題名は横溝氏の「黒猫亭事件」と永井荷風氏の「断腸亭日乗」から拝借しました。尚掲示板が本宅にあります。コメント等はそちらへ

怪談~その3

2015年08月12日 | 夏向きの話
一般的に、怪談めいた話ではこれが一番インパクトがある話ではないだろうか。
それは今から十数年前の事、最初の亭主と離婚後に転居したアパートでの出来事だった。
そのアパートは私の両親の住まいとわりと近く、また母子家庭に部屋を貸してくれる大家さんは限られていたので借りた家だった。当時まだ阪神大震災の仮設住宅も少し残っており、部屋を選べる状況でもなかった。間取りは2K、古い二階建ての木造アパートの二階の真ん中の部屋である。
その日は息子(当時小学生低学年)が、私の親の家にお泊りに行くというのでアパートには私一人だった。

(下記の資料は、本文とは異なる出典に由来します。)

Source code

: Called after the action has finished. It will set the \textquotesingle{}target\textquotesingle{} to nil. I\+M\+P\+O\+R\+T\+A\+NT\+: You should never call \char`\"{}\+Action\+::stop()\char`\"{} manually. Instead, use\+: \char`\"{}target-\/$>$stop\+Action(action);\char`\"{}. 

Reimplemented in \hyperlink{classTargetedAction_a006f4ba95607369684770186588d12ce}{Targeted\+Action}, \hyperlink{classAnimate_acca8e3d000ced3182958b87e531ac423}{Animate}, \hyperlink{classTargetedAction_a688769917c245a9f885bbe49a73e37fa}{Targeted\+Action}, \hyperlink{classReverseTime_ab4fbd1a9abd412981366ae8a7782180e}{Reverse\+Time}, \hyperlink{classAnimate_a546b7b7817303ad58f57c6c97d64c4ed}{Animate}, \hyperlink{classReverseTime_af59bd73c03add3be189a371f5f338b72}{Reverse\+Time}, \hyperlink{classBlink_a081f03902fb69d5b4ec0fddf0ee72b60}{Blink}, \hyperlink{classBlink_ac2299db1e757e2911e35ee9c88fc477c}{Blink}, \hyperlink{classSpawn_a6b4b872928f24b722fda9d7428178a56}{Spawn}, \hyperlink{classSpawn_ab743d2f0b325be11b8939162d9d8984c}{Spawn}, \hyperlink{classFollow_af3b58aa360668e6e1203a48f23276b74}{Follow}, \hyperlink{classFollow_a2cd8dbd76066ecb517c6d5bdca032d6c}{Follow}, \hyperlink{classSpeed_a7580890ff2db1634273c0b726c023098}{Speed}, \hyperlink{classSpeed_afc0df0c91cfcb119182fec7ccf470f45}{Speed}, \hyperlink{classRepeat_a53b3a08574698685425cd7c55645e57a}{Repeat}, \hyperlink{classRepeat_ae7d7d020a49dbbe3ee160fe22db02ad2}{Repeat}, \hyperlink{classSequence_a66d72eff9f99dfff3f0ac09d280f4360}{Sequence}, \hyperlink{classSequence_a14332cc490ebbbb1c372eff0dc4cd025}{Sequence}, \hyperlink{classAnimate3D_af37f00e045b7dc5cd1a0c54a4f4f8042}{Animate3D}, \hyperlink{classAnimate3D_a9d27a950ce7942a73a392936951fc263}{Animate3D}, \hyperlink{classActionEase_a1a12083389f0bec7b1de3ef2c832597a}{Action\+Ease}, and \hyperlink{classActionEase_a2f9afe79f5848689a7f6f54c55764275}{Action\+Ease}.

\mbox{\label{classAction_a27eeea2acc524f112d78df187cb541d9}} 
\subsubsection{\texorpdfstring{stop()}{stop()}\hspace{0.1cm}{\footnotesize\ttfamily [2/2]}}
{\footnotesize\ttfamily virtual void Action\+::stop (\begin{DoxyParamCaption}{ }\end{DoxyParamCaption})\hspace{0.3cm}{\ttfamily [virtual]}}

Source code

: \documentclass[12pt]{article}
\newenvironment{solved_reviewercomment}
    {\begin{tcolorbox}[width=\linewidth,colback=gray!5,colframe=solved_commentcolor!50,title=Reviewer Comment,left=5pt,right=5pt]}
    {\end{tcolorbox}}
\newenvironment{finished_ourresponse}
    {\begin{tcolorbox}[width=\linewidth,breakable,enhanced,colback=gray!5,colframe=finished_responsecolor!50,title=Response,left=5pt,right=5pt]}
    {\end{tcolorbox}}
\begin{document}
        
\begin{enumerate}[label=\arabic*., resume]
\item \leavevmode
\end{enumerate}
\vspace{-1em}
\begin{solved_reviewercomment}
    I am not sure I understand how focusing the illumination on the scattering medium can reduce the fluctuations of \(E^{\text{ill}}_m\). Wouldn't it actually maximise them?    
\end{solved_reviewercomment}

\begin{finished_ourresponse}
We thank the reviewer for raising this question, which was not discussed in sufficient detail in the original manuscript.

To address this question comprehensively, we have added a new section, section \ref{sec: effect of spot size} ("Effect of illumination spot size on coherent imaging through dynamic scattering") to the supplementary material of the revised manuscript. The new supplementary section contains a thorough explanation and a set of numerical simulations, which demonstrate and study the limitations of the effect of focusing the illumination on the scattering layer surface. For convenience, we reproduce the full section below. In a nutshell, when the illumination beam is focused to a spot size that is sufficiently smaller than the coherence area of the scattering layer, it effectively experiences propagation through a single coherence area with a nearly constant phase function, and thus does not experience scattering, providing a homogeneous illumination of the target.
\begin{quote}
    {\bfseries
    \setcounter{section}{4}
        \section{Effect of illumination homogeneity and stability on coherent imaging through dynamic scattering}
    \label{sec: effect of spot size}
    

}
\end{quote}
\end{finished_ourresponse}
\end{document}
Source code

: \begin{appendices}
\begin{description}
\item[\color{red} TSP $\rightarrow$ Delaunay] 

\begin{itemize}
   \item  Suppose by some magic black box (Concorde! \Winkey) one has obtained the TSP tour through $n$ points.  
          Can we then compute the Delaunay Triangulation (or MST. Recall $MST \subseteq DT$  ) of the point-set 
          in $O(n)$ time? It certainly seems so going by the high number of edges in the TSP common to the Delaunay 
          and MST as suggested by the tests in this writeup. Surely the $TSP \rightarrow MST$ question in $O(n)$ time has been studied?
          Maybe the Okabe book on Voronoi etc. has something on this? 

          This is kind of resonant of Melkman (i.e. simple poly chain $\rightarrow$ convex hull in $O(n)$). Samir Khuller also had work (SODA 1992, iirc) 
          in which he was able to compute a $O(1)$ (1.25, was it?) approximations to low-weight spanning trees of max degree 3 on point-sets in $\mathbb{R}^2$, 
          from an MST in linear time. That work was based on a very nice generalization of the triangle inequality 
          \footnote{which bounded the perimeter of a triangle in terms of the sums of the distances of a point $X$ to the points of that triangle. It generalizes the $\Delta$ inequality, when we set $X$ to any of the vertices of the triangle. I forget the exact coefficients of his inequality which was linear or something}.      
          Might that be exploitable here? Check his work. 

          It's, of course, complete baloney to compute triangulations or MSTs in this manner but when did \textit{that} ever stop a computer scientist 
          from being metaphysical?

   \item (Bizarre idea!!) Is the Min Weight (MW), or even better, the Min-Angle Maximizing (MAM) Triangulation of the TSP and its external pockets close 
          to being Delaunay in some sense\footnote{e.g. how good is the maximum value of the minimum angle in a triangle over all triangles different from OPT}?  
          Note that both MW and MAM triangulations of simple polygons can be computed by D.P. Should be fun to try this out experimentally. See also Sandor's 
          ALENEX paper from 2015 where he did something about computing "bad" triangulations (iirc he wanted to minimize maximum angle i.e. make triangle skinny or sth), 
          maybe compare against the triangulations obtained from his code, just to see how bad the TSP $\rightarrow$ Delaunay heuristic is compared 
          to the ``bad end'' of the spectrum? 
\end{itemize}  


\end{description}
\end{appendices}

いつもなら居間にしている部屋に布団を敷いて寝るのだが、その日は隣の息子の部屋が空いていた。一々布団を上げ下ろししなくても済むので、私はその夜は息子の部屋で寝ることにした。
夜中というよりは朝方、目が覚めた。と、すぐ横の手を伸ばせば届きそうな所に、ラクダ色の長袖下着の上下を着た老人が体育座りで顔を伏せて座っていた。
「泥棒!」と一瞬思ったが、戸締りはしっかりとしてから寝たはずだ。次に思ったのが父親が急死したのか、という事だったが、(顔を伏せてはいるものの)どう見ても別人のようである。ラクダの下着を着込むような季節ではなかったのもあって、不審に思い、しかしながらなんとなく触ることは出来ず、右から左から覗き込んでいるとその老人が顔を上げた。
いや、顔を上げたというよりもその老人がふわ~っと宙に浮き上がり始めたのだ。痩せた色黒の70歳は過ぎた様子の男の老人はそのまま、天井にぼんやりとかき消すように消えていった。
「!」
見ちゃった、と思った私はそのまま布団をかぶって寝た。そして二度と息子の部屋では寝まいと誓った。息子はといえば、それから数年その部屋で何事もなく過ごしたものだ。多分彼はその方面に引き合う種類の人間ではない。チャンネルの合わない人間に何を言っても通じない道理である。だからこそ、たまにチャンネルの合う人間に何か訴えたくてかどうか、ちょいちょい「事」が起こるのだろう。もちろん息子にはその部屋で霊を見た事は言ってはいない。